**STUDY MATERIAL**.
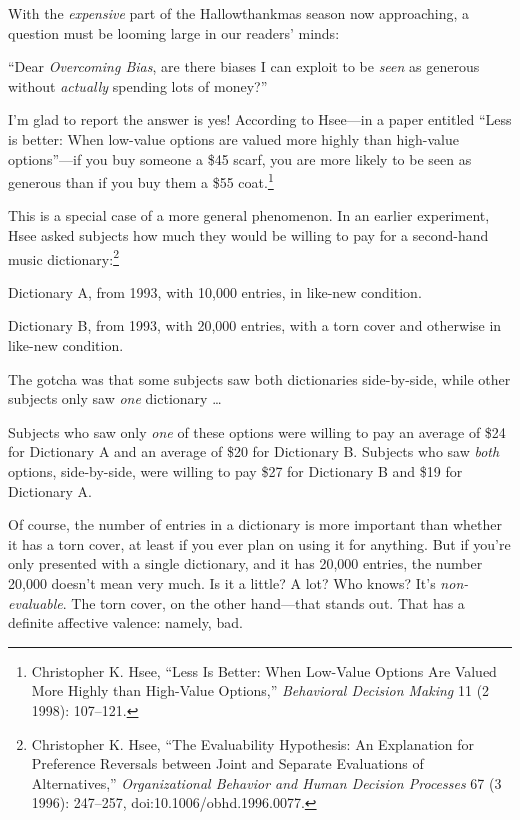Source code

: \myendsectiontext


\bigskip


{
 With the \textit{expensive} part of the Hallowthankmas season now
approaching, a question must be looming large in our
readers' minds:}

{
 ``Dear \textit{Overcoming Bias}, are there biases
I can exploit to be \textit{seen} as generous without \textit{actually}
spending lots of money?''}

{
 I'm glad to report the answer is yes! According to
Hsee---in a paper entitled ``Less is better: When
low-value options are valued more highly than high-value
options''---if you buy someone a \$45 scarf, you are
more likely to be seen as generous than if you buy them a \$55
coat.\footnote{Christopher K. Hsee, ``Less Is Better: When
Low-Value Options Are Valued More Highly than High-Value
Options,'' \textit{Behavioral Decision Making} 11 (2
1998): 107--121.}}

{
 This is a special case of a more general phenomenon. In an earlier
experiment, Hsee asked subjects how much they would be willing to pay
for a second-hand music dictionary:\footnote{Christopher K. Hsee, ``The Evaluability
Hypothesis: An Explanation for Preference Reversals between Joint and
Separate Evaluations of Alternatives,''
\textit{Organizational Behavior and Human Decision Processes} 67 (3
1996): 247--257, doi:10.1006/obhd.1996.0077.}}

{
 Dictionary A, from 1993, with 10,000 entries, in like-new
condition.}

{
 Dictionary B, from 1993, with 20,000 entries, with a torn cover
and otherwise in like-new condition.}

{
 The gotcha was that some subjects saw both dictionaries
side-by-side, while other subjects only saw \textit{one} dictionary
\ldots}

{
 Subjects who saw only \textit{one} of these options were willing
to pay an average of \$24 for Dictionary A and an average of \$20 for
Dictionary B. Subjects who saw \textit{both} options, side-by-side,
were willing to pay \$27 for Dictionary B and \$19 for Dictionary A.}

{
 Of course, the number of entries in a dictionary is more important
than whether it has a torn cover, at least if you ever plan on using it
for anything. But if you're only presented with a
single dictionary, and it has 20,000 entries, the number 20,000
doesn't mean very much. Is it a little? A lot? Who
knows? It's \textit{non-evaluable}. The torn cover, on
the other hand---that stands out. That has a definite affective
valence: namely, bad.}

**WORK INSTRUCTIONS**. Restate each entry word for word, please, but drop any images it holds.

**COMPLETED TASK**.
Source code

: \myendsectiontext


\bigskip


{
 With the \textit{expensive} part of the Hallowthankmas season now
approaching, a question must be looming large in our
readers' minds:}

{
 ``Dear \textit{Overcoming Bias}, are there biases
I can exploit to be \textit{seen} as generous without \textit{actually}
spending lots of money?''}

{
 I'm glad to report the answer is yes! According to
Hsee---in a paper entitled ``Less is better: When
low-value options are valued more highly than high-value
options''---if you buy someone a \$45 scarf, you are
more likely to be seen as generous than if you buy them a \$55
coat.\footnote{Christopher K. Hsee, ``Less Is Better: When
Low-Value Options Are Valued More Highly than High-Value
Options,'' \textit{Behavioral Decision Making} 11 (2
1998): 107--121.}}

{
 This is a special case of a more general phenomenon. In an earlier
experiment, Hsee asked subjects how much they would be willing to pay
for a second-hand music dictionary:\footnote{Christopher K. Hsee, ``The Evaluability
Hypothesis: An Explanation for Preference Reversals between Joint and
Separate Evaluations of Alternatives,''
\textit{Organizational Behavior and Human Decision Processes} 67 (3
1996): 247--257, doi:10.1006/obhd.1996.0077.}}

{
 Dictionary A, from 1993, with 10,000 entries, in like-new
condition.}

{
 Dictionary B, from 1993, with 20,000 entries, with a torn cover
and otherwise in like-new condition.}

{
 The gotcha was that some subjects saw both dictionaries
side-by-side, while other subjects only saw \textit{one} dictionary
\ldots}

{
 Subjects who saw only \textit{one} of these options were willing
to pay an average of \$24 for Dictionary A and an average of \$20 for
Dictionary B. Subjects who saw \textit{both} options, side-by-side,
were willing to pay \$27 for Dictionary B and \$19 for Dictionary A.}

{
 Of course, the number of entries in a dictionary is more important
than whether it has a torn cover, at least if you ever plan on using it
for anything. But if you're only presented with a
single dictionary, and it has 20,000 entries, the number 20,000
doesn't mean very much. Is it a little? A lot? Who
knows? It's \textit{non-evaluable}. The torn cover, on
the other hand---that stands out. That has a definite affective
valence: namely, bad.}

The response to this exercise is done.